[Plain-text document sources]
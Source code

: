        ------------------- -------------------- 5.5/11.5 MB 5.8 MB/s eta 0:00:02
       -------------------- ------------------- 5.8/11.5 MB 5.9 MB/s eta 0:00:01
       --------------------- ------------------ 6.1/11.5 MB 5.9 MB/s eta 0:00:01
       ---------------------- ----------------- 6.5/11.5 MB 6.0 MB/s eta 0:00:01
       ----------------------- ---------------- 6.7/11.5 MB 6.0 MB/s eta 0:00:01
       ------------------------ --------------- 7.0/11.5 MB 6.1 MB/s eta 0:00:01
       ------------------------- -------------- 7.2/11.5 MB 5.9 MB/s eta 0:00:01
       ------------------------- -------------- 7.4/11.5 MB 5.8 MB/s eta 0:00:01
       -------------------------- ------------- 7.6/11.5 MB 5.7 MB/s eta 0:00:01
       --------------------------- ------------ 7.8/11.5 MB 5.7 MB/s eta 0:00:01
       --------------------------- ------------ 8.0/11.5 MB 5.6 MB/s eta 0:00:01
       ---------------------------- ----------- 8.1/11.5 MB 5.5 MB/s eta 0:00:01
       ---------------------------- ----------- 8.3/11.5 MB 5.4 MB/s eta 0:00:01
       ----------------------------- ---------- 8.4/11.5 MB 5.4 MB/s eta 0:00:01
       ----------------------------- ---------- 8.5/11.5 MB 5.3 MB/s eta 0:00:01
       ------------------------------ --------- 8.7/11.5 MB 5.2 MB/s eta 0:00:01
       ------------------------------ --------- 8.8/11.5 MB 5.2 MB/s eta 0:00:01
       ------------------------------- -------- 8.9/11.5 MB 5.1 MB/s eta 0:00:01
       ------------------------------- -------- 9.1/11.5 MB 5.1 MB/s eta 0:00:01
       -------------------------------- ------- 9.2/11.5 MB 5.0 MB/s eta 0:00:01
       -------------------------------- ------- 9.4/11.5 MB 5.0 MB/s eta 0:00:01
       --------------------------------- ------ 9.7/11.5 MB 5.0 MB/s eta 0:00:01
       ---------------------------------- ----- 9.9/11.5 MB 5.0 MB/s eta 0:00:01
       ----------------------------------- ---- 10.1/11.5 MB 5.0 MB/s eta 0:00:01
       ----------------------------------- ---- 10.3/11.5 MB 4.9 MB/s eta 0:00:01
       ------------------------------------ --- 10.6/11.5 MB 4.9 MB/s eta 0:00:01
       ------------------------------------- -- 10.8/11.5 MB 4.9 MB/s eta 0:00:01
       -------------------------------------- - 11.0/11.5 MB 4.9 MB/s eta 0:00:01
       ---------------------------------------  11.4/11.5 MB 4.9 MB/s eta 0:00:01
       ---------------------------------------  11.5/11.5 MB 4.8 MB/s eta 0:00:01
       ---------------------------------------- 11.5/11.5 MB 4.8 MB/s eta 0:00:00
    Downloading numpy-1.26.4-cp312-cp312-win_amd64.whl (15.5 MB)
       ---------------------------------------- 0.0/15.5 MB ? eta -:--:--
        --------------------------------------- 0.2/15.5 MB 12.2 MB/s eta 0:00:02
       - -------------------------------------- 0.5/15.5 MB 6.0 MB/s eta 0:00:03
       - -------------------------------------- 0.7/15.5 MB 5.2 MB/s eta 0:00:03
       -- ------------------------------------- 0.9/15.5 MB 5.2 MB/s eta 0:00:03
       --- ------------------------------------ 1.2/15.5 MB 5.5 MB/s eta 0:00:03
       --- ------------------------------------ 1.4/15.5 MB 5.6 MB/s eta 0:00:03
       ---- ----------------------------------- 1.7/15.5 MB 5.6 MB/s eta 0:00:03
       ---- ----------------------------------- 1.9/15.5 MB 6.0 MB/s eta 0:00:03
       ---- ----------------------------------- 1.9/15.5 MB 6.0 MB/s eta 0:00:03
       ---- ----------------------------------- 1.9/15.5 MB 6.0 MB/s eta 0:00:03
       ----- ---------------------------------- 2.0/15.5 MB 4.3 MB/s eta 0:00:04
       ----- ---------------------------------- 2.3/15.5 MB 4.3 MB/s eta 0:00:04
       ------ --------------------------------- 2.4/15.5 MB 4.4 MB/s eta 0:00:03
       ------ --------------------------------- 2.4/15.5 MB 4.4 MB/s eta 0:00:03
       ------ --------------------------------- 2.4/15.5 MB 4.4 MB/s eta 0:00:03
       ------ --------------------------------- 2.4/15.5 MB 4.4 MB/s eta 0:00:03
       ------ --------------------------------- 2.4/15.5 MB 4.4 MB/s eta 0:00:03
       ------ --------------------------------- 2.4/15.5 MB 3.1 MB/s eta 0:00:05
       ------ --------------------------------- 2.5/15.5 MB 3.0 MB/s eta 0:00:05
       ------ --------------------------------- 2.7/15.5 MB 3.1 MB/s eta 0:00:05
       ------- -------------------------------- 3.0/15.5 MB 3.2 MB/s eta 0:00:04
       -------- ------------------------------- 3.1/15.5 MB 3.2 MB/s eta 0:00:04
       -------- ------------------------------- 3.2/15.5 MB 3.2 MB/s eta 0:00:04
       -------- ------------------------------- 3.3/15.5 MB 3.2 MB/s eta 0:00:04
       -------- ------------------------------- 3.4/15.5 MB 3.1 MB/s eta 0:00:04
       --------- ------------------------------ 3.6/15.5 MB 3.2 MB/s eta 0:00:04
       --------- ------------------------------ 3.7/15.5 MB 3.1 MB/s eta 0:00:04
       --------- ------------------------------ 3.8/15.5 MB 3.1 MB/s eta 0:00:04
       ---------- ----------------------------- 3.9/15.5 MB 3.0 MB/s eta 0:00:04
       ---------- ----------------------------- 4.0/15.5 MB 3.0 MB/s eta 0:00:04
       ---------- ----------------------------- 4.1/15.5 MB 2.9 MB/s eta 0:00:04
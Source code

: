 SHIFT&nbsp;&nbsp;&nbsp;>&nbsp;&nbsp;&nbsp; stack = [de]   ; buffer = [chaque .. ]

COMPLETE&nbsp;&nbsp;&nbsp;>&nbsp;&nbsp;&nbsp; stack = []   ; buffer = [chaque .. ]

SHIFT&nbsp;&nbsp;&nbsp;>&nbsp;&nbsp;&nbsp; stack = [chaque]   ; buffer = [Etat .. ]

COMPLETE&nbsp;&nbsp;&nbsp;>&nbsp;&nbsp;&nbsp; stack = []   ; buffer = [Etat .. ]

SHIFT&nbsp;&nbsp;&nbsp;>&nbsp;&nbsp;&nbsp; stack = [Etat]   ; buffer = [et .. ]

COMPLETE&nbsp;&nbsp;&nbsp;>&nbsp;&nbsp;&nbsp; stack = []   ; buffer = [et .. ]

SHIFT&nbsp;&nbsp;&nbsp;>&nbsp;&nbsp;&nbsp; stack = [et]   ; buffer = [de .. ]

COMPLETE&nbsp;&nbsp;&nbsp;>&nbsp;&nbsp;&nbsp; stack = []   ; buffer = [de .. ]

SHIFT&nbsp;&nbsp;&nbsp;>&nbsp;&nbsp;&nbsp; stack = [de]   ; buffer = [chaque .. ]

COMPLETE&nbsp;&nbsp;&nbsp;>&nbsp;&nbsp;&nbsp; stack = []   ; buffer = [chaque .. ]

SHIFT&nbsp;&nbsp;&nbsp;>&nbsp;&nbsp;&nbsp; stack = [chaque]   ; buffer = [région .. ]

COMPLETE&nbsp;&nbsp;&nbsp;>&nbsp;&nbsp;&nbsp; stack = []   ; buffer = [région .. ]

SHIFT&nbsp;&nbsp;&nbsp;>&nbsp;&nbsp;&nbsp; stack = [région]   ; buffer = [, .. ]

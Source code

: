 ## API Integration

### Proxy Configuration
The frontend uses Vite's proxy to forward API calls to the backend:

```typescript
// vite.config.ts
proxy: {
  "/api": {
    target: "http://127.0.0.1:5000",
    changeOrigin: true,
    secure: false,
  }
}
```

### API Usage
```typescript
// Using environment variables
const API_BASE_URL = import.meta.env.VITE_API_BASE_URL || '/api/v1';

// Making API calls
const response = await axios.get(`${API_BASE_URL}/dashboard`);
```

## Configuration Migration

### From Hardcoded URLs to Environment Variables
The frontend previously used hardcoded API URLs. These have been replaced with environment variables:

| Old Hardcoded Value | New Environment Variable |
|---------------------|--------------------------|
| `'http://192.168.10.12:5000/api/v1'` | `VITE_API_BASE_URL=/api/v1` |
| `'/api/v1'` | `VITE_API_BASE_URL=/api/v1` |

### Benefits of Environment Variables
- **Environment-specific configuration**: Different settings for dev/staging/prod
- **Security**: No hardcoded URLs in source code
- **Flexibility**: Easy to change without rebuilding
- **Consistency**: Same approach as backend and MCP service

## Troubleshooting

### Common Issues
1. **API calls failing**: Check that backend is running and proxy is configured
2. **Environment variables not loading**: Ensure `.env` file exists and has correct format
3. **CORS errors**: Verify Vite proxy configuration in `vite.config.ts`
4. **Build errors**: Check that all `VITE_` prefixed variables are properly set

== WHAT YOU HAVE TO DO ==
Each line of the records that contains the string "URLs" must be copied.

== WRITTEN ANSWER ==
### From Hardcoded URLs to Environment Variables
The frontend previously used hardcoded API URLs. These have been replaced with environment variables:
- **Security**: No hardcoded URLs in source code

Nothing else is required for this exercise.